# Level5 / Dewalt Mega boxes?



## Mjaw (Nov 24, 2020)

Anyone using these, level 5 says it holds 25% more, Dewalt say 50% more??? Any help here would be great.


----------



## Stephen0220 (Dec 11, 2020)

Wondering the same thing, and considering buying some level 5 or dewalt boxes myself....


----------



## Mjaw (Nov 24, 2020)

Stephen0220 said:


> Wondering the same thing, and considering buying some level 5 or dewalt boxes myself....

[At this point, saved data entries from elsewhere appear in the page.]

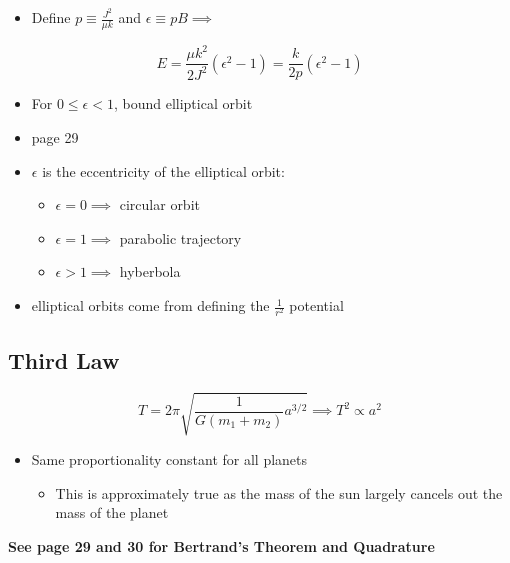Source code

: \documentclass[a4paper,11pt,normalem]{article}
\begin{document}
\begin{itemize}
\item
  Define \(p \equiv \frac{J^2}{\mu k}\) and
  \(\epsilon \equiv pB \implies\)
\end{itemize}

\[
    E = \frac{\mu k^2}{2J^2}(\epsilon^2 - 1) = \frac{k}{2p}(\epsilon^2 - 1)
\]

\begin{itemize}
\item
  For \(0 \leq \epsilon < 1\), bound elliptical orbit
\item
  page 29
\item
  \(\epsilon\) is the eccentricity of the elliptical orbit:
  \begin{itemize}
  \item
    \(\epsilon = 0 \implies\) circular orbit
  \item
    \(\epsilon = 1 \implies\) parabolic trajectory
  \item
    \(\epsilon > 1 \implies\) hyberbola
  \end{itemize}
\item
  elliptical orbits come from defining the \(\frac{1}{r^2}\) potential
\end{itemize}

\subsection{Third Law}\label{third-law}

\[
    T = 2\pi \sqrt{\frac{1}{G(m_1 + m_2)}a^{3/2}} \implies T^2 \propto a^2
\]

\begin{itemize}
\item
  Same proportionality constant for all planets
  \begin{itemize}
  \item
    This is approximately true as the mass of the sun largely cancels
    out the mass of the planet
  \end{itemize}
\end{itemize}

\textbf{See page 29 and 30 for Bertrand's Theorem and Quadrature}
\end{document}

I bought a few level 5 mega boxes then run fine and worth the few extra bucks


----------



## Shelwyn (Apr 10, 2015)

Just take into consideration Larger boxes are heavier. They're going to be filled with more material. Obviously that means there's less down time at the pump and more time at the wall but you will get fatigued faster.

Also you're employees won't like the larger boxes since they're heavier hahah.


----------



## Tonydif (May 8, 2021)

I ran Columbia's "Fat Boy" last week and I hated the extra weight. I started filling it 3/4 which defeats the purpose.


----------



## Shelwyn (Apr 10, 2015)

I used to run Columbia fat boys as well and they're heavy filled up that's for sure haha.


----------



## Tonydif (May 8, 2021)

What's price difference between DeWalt/Level5 vs TapeTech/Columbia ?


----------



## Mjaw (Nov 24, 2020)

Shelwyn said:


> I used to run Columbia fat boys as well and they're heavy filled up that's for sure haha.


Yeah i agree, but there is a time and a place for oversize boxes. But it's not always.


----------



## Mjaw (Nov 24, 2020)

Shelwyn said:


> I used to run Columbia fat boys as well and they're heavy filled up that's for sure haha.


Yes a draw back but nice on long runs.


----------



## endo_alley (Nov 2, 2013)

Buy two 10" boxes and two 12" boxes of normal size. Two handles also. Have a laborer fill the empty box while you run the full one. He can keep refilling empty boxes. He can trace behind with a 12" knife too. Fast.


----------